The synthetic dataset is made by 300 different cytosines, extracted
from those present in the A. thaliana dataset. The value for
readsN are created using the function
rnorm, while the values for readsM are
generated using the function rbinom. The probabilities used
are 0.1 in the external region and 0.8 in the central region.
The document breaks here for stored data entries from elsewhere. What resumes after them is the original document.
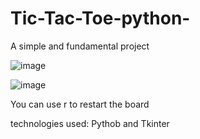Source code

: # Tic-Tac-Toe-python-
A simple and fundamental project 


![image](https://github.com/Williamjunqueira42/Tic-Tac-Toe-python-/assets/84201415/9f9ec083-e0f2-4dad-bd1b-eb0c35db7c6c)

![image](https://github.com/Williamjunqueira42/Tic-Tac-Toe-python-/assets/84201415/814b6c66-7e8c-4276-87d1-c14083f46aa0)


You can use r to restart the board

technologies used:  Pythob and Tkinter
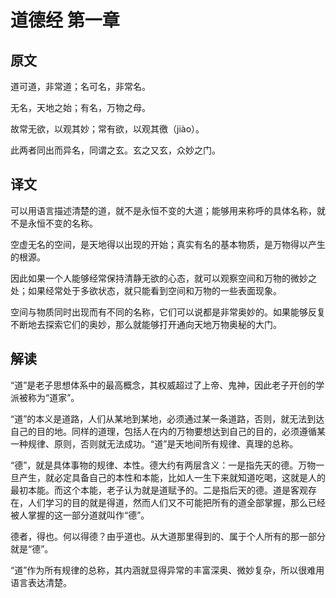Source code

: # 道德经 第一章

## 原文

道可道，非常道；名可名，非常名。

无名，天地之始；有名，万物之母。

故常无欲，以观其妙；常有欲，以观其徼（jiào）。

此两者同出而异名，同谓之玄。玄之又玄，众妙之门。

## 译文

可以用语言描述清楚的道，就不是永恒不变的大道；能够用来称呼的具体名称，就不是永恒不变的名称。

空虚无名的空间，是天地得以出现的开始；真实有名的基本物质，是万物得以产生的根源。

因此如果一个人能够经常保持清静无欲的心态，就可以观察空间和万物的微妙之处；如果经常处于多欲状态，就只能看到空间和万物的一些表面现象。

空间与物质同时出现而有不同的名称，它们可以说都是非常奥妙的。如果能够反复不断地去探索它们的奥妙，那么就能够打开通向天地万物奥秘的大门。

## 解读

“道”是老子思想体系中的最高概念，其权威超过了上帝、鬼神，因此老子开创的学派被称为“道家”。

“道”的本义是道路，人们从某地到某地，必须通过某一条道路，否则，就无法到达自己的目的地。同样的道理，包括人在内的万物要想达到自己的目的，必须遵循某一种规律、原则，否则就无法成功。“道”是天地间所有规律、真理的总称。

“德”，就是具体事物的规律、本性。德大约有两层含义：一是指先天的德。万物一旦产生，就必定具备自己的本性和本能，比如人一生下来就知道吃喝，这就是人的最初本能。而这个本能，老子认为就是道赋予的。二是指后天的德。道是客观存在，人们学习的目的就是得道，然而人们又不可能把所有的道全部掌握，那么已经被人掌握的这一部分道就叫作“德”。

德者，得也。何以得德？由乎道也。从大道那里得到的、属于个人所有的那一部分就是“德”。

“道”作为所有规律的总称，其内涵就显得异常的丰富深奥、微妙复杂，所以很难用语言表达清楚。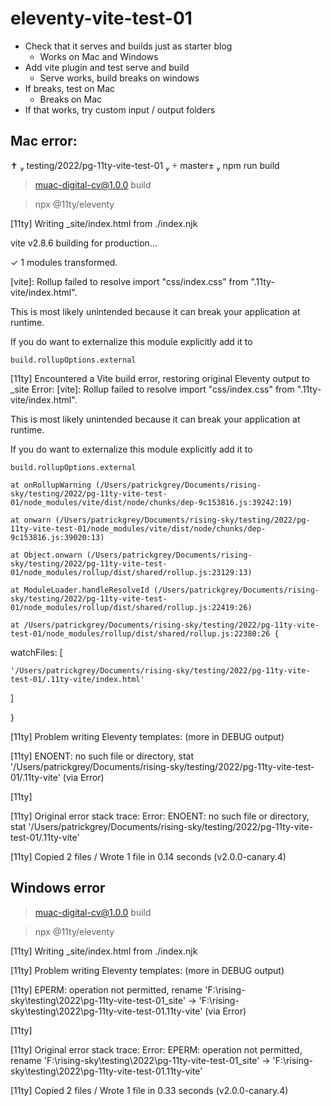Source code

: # eleventy-vite-test-01

- Check that it serves and builds just as starter blog
  - Works on Mac and Windows
- Add vite plugin and test serve and build
  - Serve works, build breaks on windows
- If breaks, test on Mac
  - Breaks on Mac
- If that works, try custom input / output folders

## Mac error:

✝  testing/2022/pg-11ty-vite-test-01   master±  npm run build

> muac-digital-cv@1.0.0 build

> npx @11ty/eleventy

[11ty] Writing \_site/index.html from ./index.njk

vite v2.8.6 building for production...

✓ 1 modules transformed.

[vite]: Rollup failed to resolve import "css/index.css" from ".11ty-vite/index.html".

This is most likely unintended because it can break your application at runtime.

If you do want to externalize this module explicitly add it to

`build.rollupOptions.external`

[11ty] Encountered a Vite build error, restoring original Eleventy output to \_site Error: [vite]: Rollup failed to resolve import "css/index.css" from ".11ty-vite/index.html".

This is most likely unintended because it can break your application at runtime.

If you do want to externalize this module explicitly add it to

`build.rollupOptions.external`

    at onRollupWarning (/Users/patrickgrey/Documents/rising-sky/testing/2022/pg-11ty-vite-test-01/node_modules/vite/dist/node/chunks/dep-9c153816.js:39242:19)

    at onwarn (/Users/patrickgrey/Documents/rising-sky/testing/2022/pg-11ty-vite-test-01/node_modules/vite/dist/node/chunks/dep-9c153816.js:39020:13)

    at Object.onwarn (/Users/patrickgrey/Documents/rising-sky/testing/2022/pg-11ty-vite-test-01/node_modules/rollup/dist/shared/rollup.js:23129:13)

    at ModuleLoader.handleResolveId (/Users/patrickgrey/Documents/rising-sky/testing/2022/pg-11ty-vite-test-01/node_modules/rollup/dist/shared/rollup.js:22419:26)

    at /Users/patrickgrey/Documents/rising-sky/testing/2022/pg-11ty-vite-test-01/node_modules/rollup/dist/shared/rollup.js:22380:26 {

watchFiles: [

    '/Users/patrickgrey/Documents/rising-sky/testing/2022/pg-11ty-vite-test-01/.11ty-vite/index.html'

]

}

[11ty] Problem writing Eleventy templates: (more in DEBUG output)

[11ty] ENOENT: no such file or directory, stat '/Users/patrickgrey/Documents/rising-sky/testing/2022/pg-11ty-vite-test-01/.11ty-vite' (via Error)

[11ty]

[11ty] Original error stack trace: Error: ENOENT: no such file or directory, stat '/Users/patrickgrey/Documents/rising-sky/testing/2022/pg-11ty-vite-test-01/.11ty-vite'

[11ty] Copied 2 files / Wrote 1 file in 0.14 seconds (v2.0.0-canary.4)

## Windows error

> muac-digital-cv@1.0.0 build

> npx @11ty/eleventy

[11ty] Writing \_site/index.html from ./index.njk

[11ty] Problem writing Eleventy templates: (more in DEBUG output)

[11ty] EPERM: operation not permitted, rename 'F:\rising-sky\testing\2022\pg-11ty-vite-test-01_site' -> 'F:\rising-sky\testing\2022\pg-11ty-vite-test-01\.11ty-vite' (via Error)

[11ty]

[11ty] Original error stack trace: Error: EPERM: operation not permitted, rename 'F:\rising-sky\testing\2022\pg-11ty-vite-test-01_site' ->
'F:\rising-sky\testing\2022\pg-11ty-vite-test-01\.11ty-vite'

[11ty] Copied 2 files / Wrote 1 file in 0.33 seconds (v2.0.0-canary.4)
In this
way a DMR should be detected in the central region of the synthetic
dataset.
The difference in proportion is plotted in figure @ref(fig:differenceMethylationReplicates).
# loading synthetic data
data("syntheticDataReplicates")
# create vector with colours for plotting
cbbPalette <- c("#000000", "#E69F00", "#56B4E9", "#009E73", "#F0E442",
"#0072B2", "#D55E00", "#CC79A7")
# plotting the difference in proportions
plot(start(syntheticDataReplicates),
syntheticDataReplicates$readsM1/syntheticDataReplicates$readsN1,
ylim=c(0,1), col=cbbPalette[2], xlab="Position in Chr3 (bp)",
ylab="Methylation proportion")
points(start(syntheticDataReplicates),
syntheticDataReplicates$readsM2/syntheticDataReplicates$readsN2,
col=cbbPalette[7], pch=4)
points(start(syntheticDataReplicates),
syntheticDataReplicates$readsM3/syntheticDataReplicates$readsN3,
col=cbbPalette[3], pch=2)
points(start(syntheticDataReplicates),
syntheticDataReplicates$readsM4/syntheticDataReplicates$readsN4,
col=cbbPalette[6], pch=3)
legend(x = "topleft", legend=c("Treatment 1", "Treatment 2", "Control 1",
"Control 2"), pch=c(1,4,2,3),
col=cbbPalette[c(2,7,3,6)], bty="n", cex=1.0)Methylation proportions in the synthetic dataset.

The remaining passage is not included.